Suppose we want to define a decrement operator over the natural numbers (all integers greater than or equal to zero). To seamlessly support inputs less than or equal to zero, we define our function as follows:
> decrementNat x | x <= 0 = Nothing
> | otherwise = Just (x-1)
Note that decrementNat has the desirable signature a -> Maybe a. Now we can use the monadic bind function to perform multiple decrements. If we load the above function from a module Foo in ghci, we can write:
*Foo> Nothing >>= decrementNat
Nothing
*Foo> Nothing >>= decrementNat >>= decrementNat
Nothing
*Foo> Just 2 >>= decrementNat
Just 1
*Foo> Just 2 >>= decrementNat >>= decrementNat
Just 0
*Foo> Just 2 >>= decrementNat >>= decrementNat >>= decrementNat
Nothing
We can also use the syntactic sugar of do, to write a function such as:
> decrementNat3 x = do x1 <- decrementNat x
> x2 <- decrementNat x1
> decrementNat x2
Then, once again, in ghci, we can write:
*Foo> decrementNat3 2
Nothing
*Foo> decrementNat3 5
Just 2
Notice that once the bind function (as defined for the (Maybe a) type) encounters a Nothing, it forever generates a Nothing. It short circuits. Otherwise, the incrementally smaller value is passed along the chain.
Monadic List
The list type is also an instance of the Monad type class, defined as follows:
> instance Monad [] where
> return x = [x]
> m >>= f = concatMap f m
> fail _ = []
Once again, return is an alias for the value constructor []. The bind operator is best conceptualized in two steps. First, a 2d list (a list of lists) is created because the function f is applied to every element in the list m. Remember that f creates a list. Then all of those lists are concatenated together.
Consider a simple expression such as:
Prelude> [1,2] >>= (\x -> return $ odd x)
[True,False]
Alternatively, you could write:
> myodd = do x <- [1,2]
> return $ odd x
What exactly is going on here? Remember that for lists, the bind operator is concatMap, and return is the list constructor. We might also write it as:
Prelude> concatMap (return . odd) [1,2]
[True,False]
So the short monadic bind expression applies the function \x -> return $ odd x to both 1 and 2 to create [True] and [False], which are then concatenated together.

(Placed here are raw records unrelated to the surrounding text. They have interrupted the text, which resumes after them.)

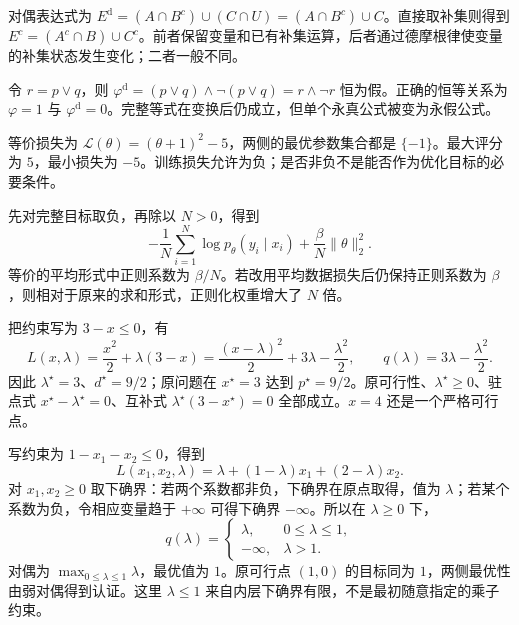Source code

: \documentclass[UTF8]{ctexart}
\begin{document}
\begin{solve}
对偶表达式为 $E^{\mathrm d}=(A\cap B^c)\cup(C\cap U)= (A\cap B^c)\cup C$。直接取补集则得到 $E^c=(A^c\cap B)\cup C^c$。前者保留变量和已有补集运算，后者通过德摩根律使变量的补集状态发生变化；二者一般不同。
\end{solve}

\begin{solve}
令 $r=p\lor q$，则 $\varphi^{\mathrm d}=(p\lor q)\land\neg(p\lor q)=r\land\neg r$ 恒为假。正确的恒等关系为 $\varphi=1$ 与 $\varphi^{\mathrm d}=0$。完整等式在变换后仍成立，但单个永真公式被变为永假公式。
\end{solve}

\begin{solve}
等价损失为 $\mathcal L(\theta)=(\theta+1)^2-5$，两侧的最优参数集合都是 $\{-1\}$。最大评分为 $5$，最小损失为 $-5$。训练损失允许为负；是否非负不是能否作为优化目标的必要条件。
\end{solve}

\begin{solve}
先对完整目标取负，再除以 $N>0$，得到
\[
 -\frac1N\sum_{i=1}^N\log p_\theta(y_i\mid x_i)
 +\frac\beta N\|\theta\|_2^2.
\]
等价的平均形式中正则系数为 $\beta/N$。若改用平均数据损失后仍保持正则系数为 $\beta$，则相对于原来的求和形式，正则化权重增大了 $N$ 倍。
\end{solve}

\begin{solve}
把约束写为 $3-x\leq0$，有
\[
 L(x,\lambda)=\frac{x^2}{2}+\lambda(3-x)
 =\frac{(x-\lambda)^2}{2}+3\lambda-\frac{\lambda^2}{2},
 \qquad q(\lambda)=3\lambda-\frac{\lambda^2}{2}.
\]
因此 $\lambda^\star=3$、$d^\star=9/2$；原问题在 $x^\star=3$ 达到 $p^\star=9/2$。原可行性、$\lambda^\star\geq0$、驻点式 $x^\star-\lambda^\star=0$、互补式 $\lambda^\star(3-x^\star)=0$ 全部成立。$x=4$ 还是一个严格可行点。
\end{solve}

\begin{solve}
写约束为 $1-x_1-x_2\leq0$，得到
\[
 L(x_1,x_2,\lambda)
 =\lambda+(1-\lambda)x_1+(2-\lambda)x_2.
\]
对 $x_1,x_2\geq0$ 取下确界：若两个系数都非负，下确界在原点取得，值为 $\lambda$；若某个系数为负，令相应变量趋于 $+\infty$ 可得下确界 $-\infty$。所以在 $\lambda\geq0$ 下，
\[
 q(\lambda)=
 \begin{cases}
 \lambda,&0\leq\lambda\leq1,\\
 -\infty,&\lambda>1.
 \end{cases}
\]
对偶为 $\max_{0\leq\lambda\leq1}\lambda$，最优值为 $1$。原可行点 $(1,0)$ 的目标同为 $1$，两侧最优性由弱对偶得到认证。这里 $\lambda\leq1$ 来自内层下确界有限，不是最初随意指定的乘子约束。
\end{solve}
\end{document}
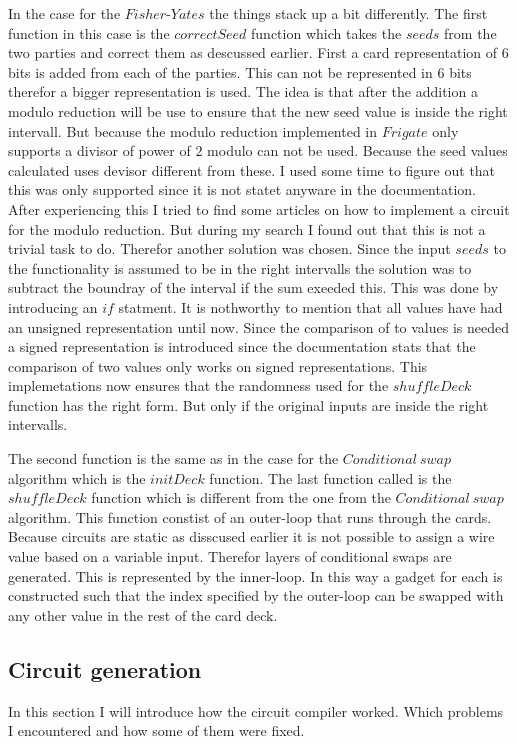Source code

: In the case for the $Fisher\text{-}Yates$ the things stack up a bit differently. The first function in this case is the $correctSeed$ function which takes the $seeds$ from the two parties and correct them as descussed earlier. First a card representation of $6$ bits is added from each of the parties. This can not be represented in $6$ bits therefor a bigger representation is used. The idea is that after the addition a modulo reduction will be use to ensure that the new seed value is inside the right intervall. But because the modulo reduction implemented in $Frigate$ only supports a divisor of power of $2$ modulo can not be used. Because the seed values calculated uses devisor different from these. I used some time to figure out that this was only supported since it is not statet anyware in the documentation. After experiencing this I tried to find some articles on how to implement a circuit for the modulo reduction. But during my search I found out that this is not a trivial task to do. Therefor another solution was chosen. Since the input $seeds$ to the functionality is assumed to be in the right intervalls the solution was to subtract the boundray of the interval if the sum exeeded this. This was done by introducing an $if$ statment. It is nothworthy to mention that all values have had an unsigned representation until now. Since the comparison of to values is needed a signed representation is introduced since the documentation stats that the comparison of two values only works on signed representations. This implemetations now ensures that the randomness used for the $shuffleDeck$ function has the right form. But only if the original inputs are inside the right intervalls.

The second function is the same as in the case for the $Conditional~swap$ algorithm which is the $initDeck$ function. The last function called is the $shuffleDeck$ function which is different from the one from the $Conditional~swap$ algorithm. This function constist of an outer-loop that runs through the cards. Because circuits are static as disscused earlier it is not possible to assign a wire value based on a variable input. Therefor layers of conditional swaps are generated. This is represented by the inner-loop. In this way a gadget for each is constructed such that the index specified by the outer-loop can be swapped with any other value in the rest of the card deck.


\subsection{Circuit generation}
In this section I will introduce how the circuit compiler worked. Which problems I encountered and how some of them were fixed.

We can expand this example to produce all pairs of a list l.
> allpairs l = do x <- l
> y <- l
> return (x, y)
Note that in this case there are two chained calls to concatMap.
To be continued. . .
These are the basic ideas behind monads. We have not covered the type class MonadPlus. We have also not explored many common instances of the Monad class, most notably (IO a) and (State a). Perhaps I’ll tackle those topics in a subsequent posts.